Even people who retain their jobs in the US are being subjected effectively to wage cuts:

As many Americans transition from living on home equity loans to sustaining themselves on paychecks, weekly pay continues effectively to shrink: over the last year, average hourly earnings for rank-and-file workers – some 80 percent of the labor force – have increased by 2.5 percent.  But average weekly earnings have expanded by only 0.7 percent, less than the increase in the cost of living, because employers have slashed working hours” (Peter S Goodman, ‘Jobs report highlights shaky US recovery’, New York Times, 3 October 2009).

The US ‘recovery’ therefore clearly has nothing to do with any improvement in the purchasing powers of the masses, who not only have less to spend in the way of wages, and not only are suffering high levels of unemployment, but who cannot borrow money to spend in the way they were doing until only two years ago.  The ‘recovery’ therefore is in all probability nothing more than an apparent improvement brought about by banking bonanzas based purely on speculation.

As for Europe, official unemployment rates have hit 9.3%.  This is made up of an unemployment rate of 20.7% among young workers (aged 15-24) and 7.9% among those aged 24 and above.

In the UK too unemployment has been increasing by leaps and bounds, reaching the 2.49 million mark, although the decline in economic activity is partially disguised by the fact that so many people are working shorter hours for less pay.  Short hours do not figure on unemployment statistics.

As Becky Barrow notes in the Daily Mail of 16 December, 2009 (‘Record 6.6million ‘half-timers’ now working reduced hours as bosses struggle to pay full wage’),

“Record numbers of employees are working part-time because their bosses cannot afford to pay full-time salaries, official figures revealed yesterday.

“There are now 6.6 million employees working part-time, the highest number since records began.

“Experts blamed the longest recession in history for triggering the explosion in ‘part-time Britain’, and warned the numbers will keep on climbing.

“Many are being given an ultimatum by their bosses that they must forfeit their full-time jobs and go part-time, or be made redundant.

“In other cases, employees are desperately looking for full-time work, but can only find a part-time job.

“The rising numbers of part-time workers are ‘disguising’ the jobs crisis because they make unemployment numbers appear less dramatic.

“The figures, published by the Office for National Statistics, show unemployment rose modestly by 21,000 to 2.49million in the three months to October. But the situation is actually much worse, experts warned.
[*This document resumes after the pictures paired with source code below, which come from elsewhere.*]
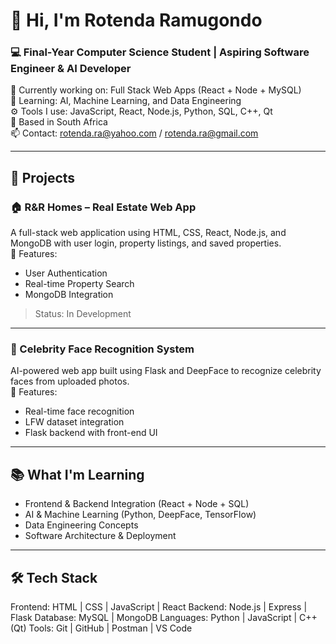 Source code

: # 👋 Hi, I'm Rotenda Ramugondo

### 💻 Final-Year Computer Science Student | Aspiring Software Engineer & AI Developer  
🔭 Currently working on: Full Stack Web Apps (React + Node + MySQL)  
🌱 Learning: AI, Machine Learning, and Data Engineering  
⚙️ Tools I use: JavaScript, React, Node.js, Python, SQL, C++, Qt  
📍 Based in South Africa  
📫 Contact: rotenda.ra@yahoo.com / rotenda.ra@gmail.com

---

## 🚀 Projects

### 🏠 R&R Homes – Real Estate Web App  
A full-stack web application using HTML, CSS, React, Node.js, and MongoDB with user login, property listings, and saved properties.  
🧩 Features:  
- User Authentication  
- Real-time Property Search  
- MongoDB Integration  

> Status: In Development  

---

### 🤖 Celebrity Face Recognition System  
AI-powered web app built using Flask and DeepFace to recognize celebrity faces from uploaded photos.  
🧠 Features:  
- Real-time face recognition  
- LFW dataset integration  
- Flask backend with front-end UI  

---

## 📚 What I'm Learning

- Frontend & Backend Integration (React + Node + SQL)
- AI & Machine Learning (Python, DeepFace, TensorFlow)
- Data Engineering Concepts
- Software Architecture & Deployment

---

## 🛠 Tech Stack

Frontend:   HTML | CSS | JavaScript | React
Backend:    Node.js | Express | Flask
Database:   MySQL | MongoDB
Languages:  Python | JavaScript | C++ (Qt)
Tools:      Git | GitHub | Postman | VS Code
“The number of full-time employees plunged by 85,000 during the same period, while part-time employees increased by 123,000.”

As in the United States, not only have the employment prospects of the masses declined, but the wage packets of those in work have also been severely hit:

Families have suffered the biggest crash in wages on record, official figures showed yesterday.

“They slumped by 1.3 per cent during the July-September quarter compared with the same period of 2008.

“The Office for National Statistics said this was the biggest annual slump since it began collecting wages data in 1955.” (Sam Fleming, ‘Families hit by the worst wages cut in 50 years’, Daily Mail, 23 December 2009).

Hopes for economic recovery rest on the fact that enterprises have gradually over the last two years run down their stocks and are now beginning once more to submit order.  However, while the masses of the world are suffering reductions in income as a result of unemployment and short-time working, how much will the capitalists be able to sell them?

Poverty

According to Neil MacFarquhar writing in the New York Times of 22 October 2009 (‘Experts worry as population and hunger grow’):

The number of hungry people in the world rose to 1.02 billion this year, or nearly one in seven people, according to the United Nations Food and Agriculture Organization, despite a 12-year concentrated effort to cut the number.

“The global financial recession added at least 100 million people by depriving them of the means to buy enough food, but the numbers were inching up even before the crisis.”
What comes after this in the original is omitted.